TASK INPUT:
• • • • •
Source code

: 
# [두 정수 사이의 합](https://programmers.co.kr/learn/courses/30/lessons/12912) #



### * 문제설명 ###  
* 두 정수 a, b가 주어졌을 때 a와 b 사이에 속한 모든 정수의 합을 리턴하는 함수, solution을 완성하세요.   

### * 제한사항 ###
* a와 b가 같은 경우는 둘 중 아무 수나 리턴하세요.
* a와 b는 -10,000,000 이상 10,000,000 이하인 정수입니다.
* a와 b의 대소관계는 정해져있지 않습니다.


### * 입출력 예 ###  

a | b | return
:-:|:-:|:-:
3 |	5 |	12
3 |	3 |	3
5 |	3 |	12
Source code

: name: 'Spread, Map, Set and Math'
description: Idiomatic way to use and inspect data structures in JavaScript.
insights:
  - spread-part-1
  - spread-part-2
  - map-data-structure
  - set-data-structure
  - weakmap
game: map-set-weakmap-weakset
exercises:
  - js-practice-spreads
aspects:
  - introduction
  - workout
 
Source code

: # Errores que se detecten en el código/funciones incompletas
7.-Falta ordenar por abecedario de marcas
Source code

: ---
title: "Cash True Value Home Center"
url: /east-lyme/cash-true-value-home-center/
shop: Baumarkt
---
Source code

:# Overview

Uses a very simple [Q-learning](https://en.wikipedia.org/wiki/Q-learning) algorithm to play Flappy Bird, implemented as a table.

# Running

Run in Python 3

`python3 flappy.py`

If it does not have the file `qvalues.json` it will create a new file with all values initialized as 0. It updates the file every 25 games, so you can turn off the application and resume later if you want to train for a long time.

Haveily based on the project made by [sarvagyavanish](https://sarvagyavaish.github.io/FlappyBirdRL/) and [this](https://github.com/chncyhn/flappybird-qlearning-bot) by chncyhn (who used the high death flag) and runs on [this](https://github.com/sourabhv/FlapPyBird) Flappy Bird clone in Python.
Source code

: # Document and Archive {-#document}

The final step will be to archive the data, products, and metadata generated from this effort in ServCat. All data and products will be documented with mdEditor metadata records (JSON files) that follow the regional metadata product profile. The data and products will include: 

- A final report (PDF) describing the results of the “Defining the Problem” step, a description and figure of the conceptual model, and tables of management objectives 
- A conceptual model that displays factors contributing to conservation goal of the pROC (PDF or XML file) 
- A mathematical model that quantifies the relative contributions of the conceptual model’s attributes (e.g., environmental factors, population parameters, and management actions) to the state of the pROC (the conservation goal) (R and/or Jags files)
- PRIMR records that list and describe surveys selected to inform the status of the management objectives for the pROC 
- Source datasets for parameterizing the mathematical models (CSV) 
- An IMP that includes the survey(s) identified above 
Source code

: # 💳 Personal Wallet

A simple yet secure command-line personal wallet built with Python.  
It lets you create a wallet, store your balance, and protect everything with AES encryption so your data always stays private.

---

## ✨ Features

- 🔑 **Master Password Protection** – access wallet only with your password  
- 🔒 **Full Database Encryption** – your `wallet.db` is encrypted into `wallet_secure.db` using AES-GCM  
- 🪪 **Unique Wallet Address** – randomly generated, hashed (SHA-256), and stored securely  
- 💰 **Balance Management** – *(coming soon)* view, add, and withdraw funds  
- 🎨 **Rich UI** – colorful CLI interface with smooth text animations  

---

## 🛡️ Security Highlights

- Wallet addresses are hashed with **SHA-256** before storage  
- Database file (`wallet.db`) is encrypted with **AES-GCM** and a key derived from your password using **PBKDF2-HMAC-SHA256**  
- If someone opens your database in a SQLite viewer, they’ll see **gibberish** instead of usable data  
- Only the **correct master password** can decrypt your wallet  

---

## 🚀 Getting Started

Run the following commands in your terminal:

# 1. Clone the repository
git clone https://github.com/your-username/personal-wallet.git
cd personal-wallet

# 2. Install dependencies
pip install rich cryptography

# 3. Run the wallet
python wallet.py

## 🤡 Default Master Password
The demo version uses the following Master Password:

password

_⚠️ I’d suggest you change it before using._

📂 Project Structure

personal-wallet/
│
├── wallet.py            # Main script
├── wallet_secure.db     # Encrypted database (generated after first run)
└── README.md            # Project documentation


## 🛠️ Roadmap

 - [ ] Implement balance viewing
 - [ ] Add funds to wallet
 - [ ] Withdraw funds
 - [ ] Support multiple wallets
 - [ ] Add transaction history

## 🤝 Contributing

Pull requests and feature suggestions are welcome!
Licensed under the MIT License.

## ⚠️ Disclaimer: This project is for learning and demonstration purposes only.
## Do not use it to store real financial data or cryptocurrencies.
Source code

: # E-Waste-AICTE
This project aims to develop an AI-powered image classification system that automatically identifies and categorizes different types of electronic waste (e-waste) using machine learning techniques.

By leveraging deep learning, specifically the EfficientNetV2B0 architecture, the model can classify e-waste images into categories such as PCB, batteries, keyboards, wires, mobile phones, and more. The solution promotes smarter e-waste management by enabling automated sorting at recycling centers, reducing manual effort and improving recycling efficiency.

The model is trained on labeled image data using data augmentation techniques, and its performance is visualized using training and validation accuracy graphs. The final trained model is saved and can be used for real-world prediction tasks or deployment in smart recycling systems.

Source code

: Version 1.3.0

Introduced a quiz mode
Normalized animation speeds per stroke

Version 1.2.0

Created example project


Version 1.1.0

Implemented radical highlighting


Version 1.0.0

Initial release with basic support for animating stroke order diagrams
• • • • •
WHAT TO WORK ON:
Please work out how many lines in this listing contain "conservation", then give only that number.

RESULT:
2